Tabloya göre, 'ansızın' ifadesi çoğu mealde ortak bir şekilde tercih edilmiştir. Ayrıca, 'farkında' kelimesi de sıkça kullanılmakta ve bu durum, inkârcıların Allah'ın azabını anlamadıklarını vurgulamaktadır. Bu ifadelerin tercih edilmesi, ayetin ana temasını net bir biçimde yansıtmakta ve okuyucuların dikkatini çekmektedir. Öte yandan, bazı meallerde farklı ifadeler gözlemlenmektedir; örneğin, 'farkına varmadan' veya 'hiç fark edemez bir halde' gibi ifadeler, anlamın özünü değiştirmemekte, ancak dilsel ton açısından çeşitlilik sunmaktadır. Bu durum, farklı yorumların ve bakış açıların zenginliğini göstermektedir.

Şuara Suresi 202. Ayet ile Bağlantılı Diğer Ayetler

Şuara Suresi 202. ayet, Hz. Muhammed (s.a.v) döneminde Mekke'deki müşriklerin, Kuran'a ve onun getirdiği mesajlara olan dirençlerini ifade eder.

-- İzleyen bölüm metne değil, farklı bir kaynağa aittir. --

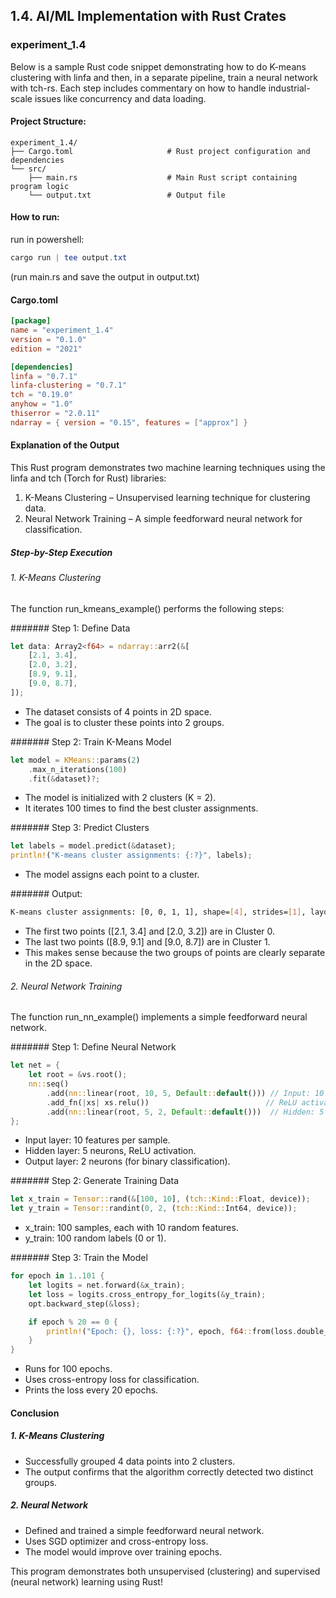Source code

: ## 1.4. AI/ML Implementation with Rust Crates

### experiment_1.4

Below is a sample Rust code snippet demonstrating how to do K-means clustering with linfa and then, in a separate pipeline, train a neural network with tch-rs. Each step includes commentary on how to handle industrial-scale issues like concurrency and data loading.

#### Project Structure:

```plaintext
experiment_1.4/
├── Cargo.toml                     # Rust project configuration and dependencies
└── src/
    ├── main.rs                    # Main Rust script containing program logic
    └── output.txt                 # Output file
```

#### How to run:

run in powershell:

```powershell
cargo run | tee output.txt
```

(run main.rs and save the output in output.txt)
  
#### Cargo.toml

```toml
[package]
name = "experiment_1.4"
version = "0.1.0"
edition = "2021"

[dependencies]
linfa = "0.7.1"
linfa-clustering = "0.7.1"
tch = "0.19.0"
anyhow = "1.0"
thiserror = "2.0.11"
ndarray = { version = "0.15", features = ["approx"] }
```

#### Explanation of the Output

This Rust program demonstrates two machine learning techniques using the linfa and tch (Torch for Rust) libraries:
1. K-Means Clustering – Unsupervised learning technique for clustering data.
2. Neural Network Training – A simple feedforward neural network for classification.

##### Step-by-Step Execution

###### 1. K-Means Clustering
The function run_kmeans_example() performs the following steps:

####### Step 1: Define Data

```rust
let data: Array2<f64> = ndarray::arr2(&[
    [2.1, 3.4],
    [2.0, 3.2],
    [8.9, 9.1],
    [9.0, 8.7],
]);
```

* The dataset consists of 4 points in 2D space.
* The goal is to cluster these points into 2 groups.

####### Step 2: Train K-Means Model

```rust
let model = KMeans::params(2)
    .max_n_iterations(100)
    .fit(&dataset)?;
```

* The model is initialized with 2 clusters (K = 2).
* It iterates 100 times to find the best cluster assignments.

####### Step 3: Predict Clusters

```rust
let labels = model.predict(&dataset);
println!("K-means cluster assignments: {:?}", labels);
```

* The model assigns each point to a cluster.
  
####### Output:

```sh
K-means cluster assignments: [0, 0, 1, 1], shape=[4], strides=[1], layout=CFcf (0xf), const ndim=1
```

* The first two points ([2.1, 3.4] and [2.0, 3.2]) are in Cluster 0.
* The last two points ([8.9, 9.1] and [9.0, 8.7]) are in Cluster 1.
* This makes sense because the two groups of points are clearly separate in the 2D space.

###### 2. Neural Network Training
The function run_nn_example() implements a simple feedforward neural network.

####### Step 1: Define Neural Network
```rust
let net = {
    let root = &vs.root();
    nn::seq()
        .add(nn::linear(root, 10, 5, Default::default())) // Input: 10 features → 5 hidden units
        .add_fn(|xs| xs.relu())                          // ReLU activation
        .add(nn::linear(root, 5, 2, Default::default()))  // Hidden: 5 → Output: 2 classes
};
```

* Input layer: 10 features per sample.
* Hidden layer: 5 neurons, ReLU activation.
* Output layer: 2 neurons (for binary classification).

####### Step 2: Generate Training Data

```rust
let x_train = Tensor::rand(&[100, 10], (tch::Kind::Float, device));
let y_train = Tensor::randint(0, 2, (tch::Kind::Int64, device));
```

* x_train: 100 samples, each with 10 random features.
* y_train: 100 random labels (0 or 1).

####### Step 3: Train the Model

```rust
for epoch in 1..101 {
    let logits = net.forward(&x_train);
    let loss = logits.cross_entropy_for_logits(&y_train);
    opt.backward_step(&loss);

    if epoch % 20 == 0 {
        println!("Epoch: {}, loss: {:?}", epoch, f64::from(loss.double_value(&[0])));
    }
}
```

* Runs for 100 epochs.
* Uses cross-entropy loss for classification.
* Prints the loss every 20 epochs.

#### Conclusion

##### 1. K-Means Clustering

* Successfully grouped 4 data points into 2 clusters.
* The output confirms that the algorithm correctly detected two distinct groups.

##### 2. Neural Network

* Defined and trained a simple feedforward neural network.
* Uses SGD optimizer and cross-entropy loss.
* The model would improve over training epochs.

This program demonstrates both unsupervised (clustering) and supervised (neural network) learning using Rust!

  • Hûd Sûresi 12. Ayet: Bu ayette, peygamberlerin karşılaştığı zorluklar ve insanların onlara karşı bitmek bilmeyen direnişleri tema olarak işleniyor. Şuara 202 ile benzer bir şekilde, her iki ayet de inkarcıların yalanlamalarına karşı direnci vurgular.

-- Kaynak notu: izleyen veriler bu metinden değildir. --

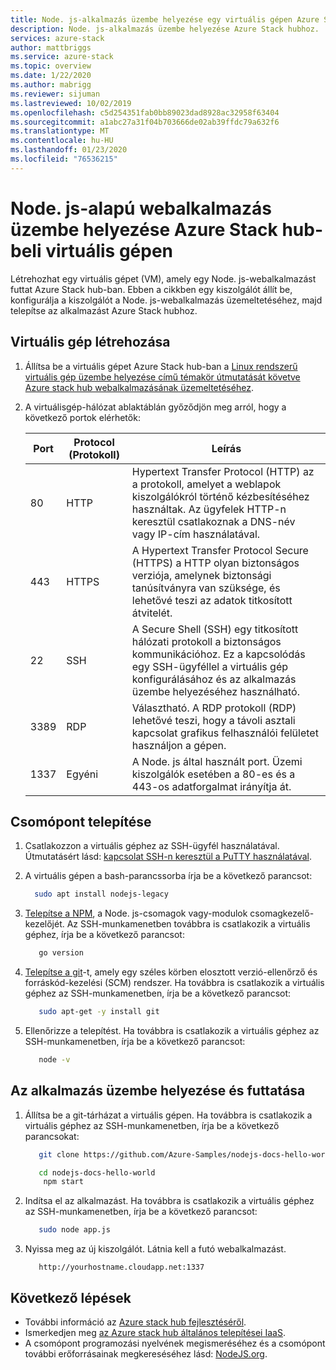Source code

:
 ```yaml
---
title: Node. js-alkalmazás üzembe helyezése egy virtuális gépen Azure Stack hub-ban | Microsoft Docs
description: Node. js-alkalmazás üzembe helyezése Azure Stack hubhoz.
services: azure-stack
author: mattbriggs
ms.service: azure-stack
ms.topic: overview
ms.date: 1/22/2020
ms.author: mabrigg
ms.reviewer: sijuman
ms.lastreviewed: 10/02/2019
ms.openlocfilehash: c5d254351fab0bb89023dad8928ac32958f63404
ms.sourcegitcommit: a1abc27a31f04b703666de02ab39ffdc79a632f6
ms.translationtype: MT
ms.contentlocale: hu-HU
ms.lasthandoff: 01/23/2020
ms.locfileid: "76536215"
---
```

# <a name="deploy-a-nodejs-web-app-to-a-vm-in-azure-stack-hub"></a>Node. js-alapú webalkalmazás üzembe helyezése Azure Stack hub-beli virtuális gépen

Létrehozhat egy virtuális gépet (VM), amely egy Node. js-webalkalmazást futtat Azure Stack hub-ban. Ebben a cikkben egy kiszolgálót állít be, konfigurálja a kiszolgálót a Node. js-webalkalmazás üzemeltetéséhez, majd telepítse az alkalmazást Azure Stack hubhoz.

## <a name="create-a-vm"></a>Virtuális gép létrehozása

1. Állítsa be a virtuális gépet Azure Stack hub-ban a [Linux rendszerű virtuális gép üzembe helyezése című témakör útmutatását követve Azure stack hub webalkalmazásának üzemeltetéséhez](azure-stack-dev-start-howto-deploy-linux.md).

2. A virtuálisgép-hálózat ablaktáblán győződjön meg arról, hogy a következő portok elérhetők:

    | Port | Protocol (Protokoll) | Leírás |
    | --- | --- | --- |
    | 80 | HTTP | Hypertext Transfer Protocol (HTTP) az a protokoll, amelyet a weblapok kiszolgálókról történő kézbesítéséhez használtak. Az ügyfelek HTTP-n keresztül csatlakoznak a DNS-név vagy IP-cím használatával. |
    | 443 | HTTPS | A Hypertext Transfer Protocol Secure (HTTPS) a HTTP olyan biztonságos verziója, amelynek biztonsági tanúsítványra van szüksége, és lehetővé teszi az adatok titkosított átvitelét. |
    | 22 | SSH | A Secure Shell (SSH) egy titkosított hálózati protokoll a biztonságos kommunikációhoz. Ez a kapcsolódás egy SSH-ügyféllel a virtuális gép konfigurálásához és az alkalmazás üzembe helyezéséhez használható. |
    | 3389 | RDP | Választható. A RDP protokoll (RDP) lehetővé teszi, hogy a távoli asztali kapcsolat grafikus felhasználói felületet használjon a gépen.   |
    | 1337 | Egyéni | A Node. js által használt port. Üzemi kiszolgálók esetében a 80-es és a 443-os adatforgalmat irányítja át. |

## <a name="install-node"></a>Csomópont telepítése

1. Csatlakozzon a virtuális géphez az SSH-ügyfél használatával. Útmutatásért lásd: [kapcsolat SSH-n keresztül a PuTTY használatával](azure-stack-dev-start-howto-ssh-public-key.md#connect-with-ssh-by-using-putty).

1. A virtuális gépen a bash-parancssorba írja be a következő parancsot:

    ```bash  
      sudo apt install nodejs-legacy
    ```

2. [Telepítse a NPM](https://www.npmjs.com/), a Node. js-csomagok vagy-modulok csomagkezelő-kezelőjét. Az SSH-munkamenetben továbbra is csatlakozik a virtuális géphez, írja be a következő parancsot:

    ```bash  
       go version
    ```

3. [Telepítse a git](https://git-scm.com)-t, amely egy széles körben elosztott verzió-ellenőrző és forráskód-kezelési (SCM) rendszer. Ha továbbra is csatlakozik a virtuális géphez az SSH-munkamenetben, írja be a következő parancsot:

    ```bash  
       sudo apt-get -y install git
    ```

3. Ellenőrizze a telepítést. Ha továbbra is csatlakozik a virtuális géphez az SSH-munkamenetben, írja be a következő parancsot:

    ```bash  
       node -v
    ```

## <a name="deploy-and-run-the-app"></a>Az alkalmazás üzembe helyezése és futtatása

1. Állítsa be a git-tárházat a virtuális gépen. Ha továbbra is csatlakozik a virtuális géphez az SSH-munkamenetben, írja be a következő parancsokat:

    ```bash  
       git clone https://github.com/Azure-Samples/nodejs-docs-hello-world.git
    
       cd nodejs-docs-hello-world
        npm start
    ```

2. Indítsa el az alkalmazást. Ha továbbra is csatlakozik a virtuális géphez az SSH-munkamenetben, írja be a következő parancsot:

    ```bash  
       sudo node app.js
    ```

3. Nyissa meg az új kiszolgálót. Látnia kell a futó webalkalmazást.

    ```HTTP  
       http://yourhostname.cloudapp.net:1337
    ```

## <a name="next-steps"></a>Következő lépések

- További információ az [Azure stack hub fejlesztéséről](azure-stack-dev-start.md).
- Ismerkedjen meg [az Azure stack hub általános telepítései IaaS](azure-stack-dev-start-deploy-app.md).
- A csomópont programozási nyelvének megismeréséhez és a csomópont további erőforrásainak megkereséséhez lásd: [NodeJS.org](https://nodejs.org).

  • Âl-i İmrân Sûresi 19. Ayet: Bu ayet, dinin Allah katında tek gerçek din olduğunu ortaya koyarken, inkar edenlerin durumu ile ilgili bir bağ kurar. Şuara 202 ile, her iki ayet de inanmayanların gerçeklerin kabul edilmeme sebeplerini anlatır.
  • Kaf Suresi 4. Ayet: Kaf Suresi'nde, insanların Kuran'a karşı tutumları ve öldükten sonra dirilişin reddedilişi hakkında bilgi verilir. Şuara 202 ile paralel bir tema taşıyarak, Kuran'a yöneltilen eleştirilerin ve reddedişin temel nedenlerini belirtir.

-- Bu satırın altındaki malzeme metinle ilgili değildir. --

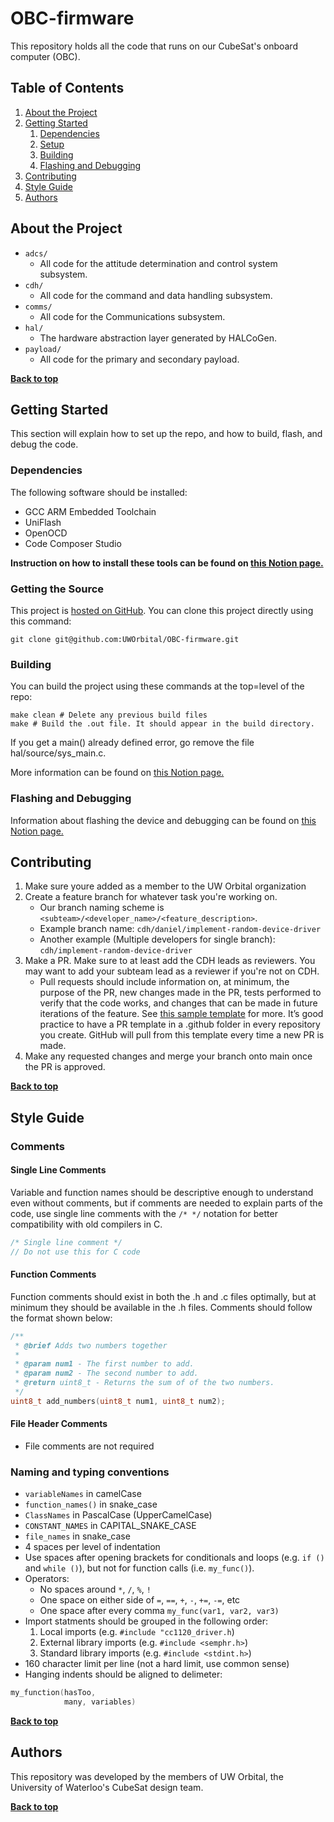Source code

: # OBC-firmware

This repository holds all the code that runs on our CubeSat's onboard computer (OBC).

## Table of Contents

1. [About the Project](#about-the-project)
1. [Getting Started](#getting-started)
    1. [Dependencies](#dependencies)
    2. [Setup](#getting-the-source)
    3. [Building](#building)
    4. [Flashing and Debugging](#flashing-and-debugging)
1. [Contributing](#contributing)
1. [Style Guide](#style-guide)
1. [Authors](#authors)

## About the Project

* `adcs/`
    * All code for the attitude determination and control system subsystem.
* `cdh/`
    * All code for the command and data handling subsystem.
* `comms/`
    * All code for the Communications subsystem.
* `hal/`
    * The hardware abstraction layer generated by HALCoGen.
* `payload/`
    * All code for the primary and secondary payload.

**[Back to top](#table-of-contents)**

## Getting Started

This section will explain how to set up the repo, and how to build, flash, and debug the code.

### Dependencies

The following software should be installed:
* GCC ARM Embedded Toolchain
* UniFlash
* OpenOCD
* Code Composer Studio

**Instruction on how to install these tools can be found on [this Notion page.](https://www.notion.so/uworbital/OBC-Firmware-Development-Workflow-ab037261ce6c45189ea5ca8486b02c6b)**

### Getting the Source

This project is [hosted on GitHub](https://github.com/UWOrbital/OBC-firmware). You can clone this project directly using this command:
```
git clone git@github.com:UWOrbital/OBC-firmware.git
```

### Building

You can build the project using these commands at the top=level of the repo:

```
make clean # Delete any previous build files
make # Build the .out file. It should appear in the build directory.
```
If you get a main() already defined error, go remove the file hal/source/sys_main.c.

More information can be found on [this Notion page.](https://www.notion.so/uworbital/OBC-Firmware-Development-Workflow-ab037261ce6c45189ea5ca8486b02c6b)

### Flashing and Debugging
Information about flashing the device and debugging can be found on [this Notion page.](https://www.notion.so/uworbital/OBC-Firmware-Development-Workflow-ab037261ce6c45189ea5ca8486b02c6b)

## Contributing
1. Make sure youre added as a member to the UW Orbital organization
2. Create a feature branch for whatever task you're working on.
    * Our branch naming scheme is `<subteam>/<developer_name>/<feature_description>`.
    * Example branch name: `cdh/daniel/implement-random-device-driver`
    * Another example (Multiple developers for single branch): `cdh/implement-random-device-driver`
3. Make a PR. Make sure to at least add the CDH leads as reviewers. You may want to add your subteam lead as a reviewer if you're not on CDH.
    * Pull requests should include information on, at minimum, the purpose of the PR, new changes made in the PR, tests performed to verify that the code works, and changes that can be made in future iterations of the feature. See [this sample template](https://github.com/UWOrbital/CC1120Driver/blob/main/.github/pull_request_template.md) for more. It’s good practice to have a PR template in a .github folder in every repository you create. GitHub will pull from this template every time a new PR is made.
5. Make any requested changes and merge your branch onto main once the PR is approved.

**[Back to top](#table-of-contents)**

## Style Guide

### Comments

#### Single Line Comments

Variable and function names should be descriptive enough to understand even without comments, but if comments are needed to explain parts of the code, use single line comments with the `/* */` notation for better compatibility with old compilers in C.
```c
/* Single line comment */
// Do not use this for C code
```
#### Function Comments

Function comments should exist in both the .h and .c files optimally, but at minimum they should be available in the .h files. Comments should follow the format shown below:
```c
/**
 * @brief Adds two numbers together
 * 
 * @param num1 - The first number to add.
 * @param num2 - The second number to add.
 * @return uint8_t - Returns the sum of of the two numbers.
 */
uint8_t add_numbers(uint8_t num1, uint8_t num2);
```

#### File Header Comments

-   File comments are not required

### ****Naming and typing conventions****

-   `variableNames` in camelCase
-   `function_names()` in snake_case
-   `ClassNames` in PascalCase (UpperCamelCase)
-   `CONSTANT_NAMES` in CAPITAL_SNAKE_CASE
-   `file_names` in snake_case
-   4 spaces per level of indentation
-   Use spaces after opening brackets for conditionals and loops (e.g. `if ()` and `while ()`), but not for function calls (i.e. `my_func()`).
-   Operators:
    -   No spaces around `*`, `/`, `%`, `!`
    -   One space on either side of `=`, `==`, `+`, `-`, `+=`, `-=`, etc
    -   One space after every comma `my_func(var1, var2, var3)`
-   Import statments should be grouped in the following order:
    1.  Local imports (e.g. `#include "cc1120_driver.h`)
    2.  External library imports (e.g. `#include <semphr.h>`)
    3.  Standard library imports (e.g. `#include <stdint.h>`)
-   160 character limit per line (not a hard limit, use common sense)
-   Hanging indents should be aligned to delimeter:

```c
my_function(hasToo,
            many, variables)
```
**[Back to top](#table-of-contents)**

## Authors
This repository was developed by the members of UW Orbital, the University of Waterloo's CubeSat design team.

**[Back to top](#table-of-contents)**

Bu ayet ve ilişkilendirilen diğer ayetler, inkarcıların Kuran’a ve peygambere karşı sergiledikleri tavrı, dirençlerini ve bu dirençlerinin nedenlerini vurgularken, aynı zamanda Allah'ın mesajının doğruluğunu ve bu mesajın zaman içindeki sürekliliğini de gözler önüne serer. Birbirini tamamlayan bu ayetler, inkarcıların kin ve karşı duruşları karşısında inananların sabrını ve kararlılığını anlamamıza yardımcı olur.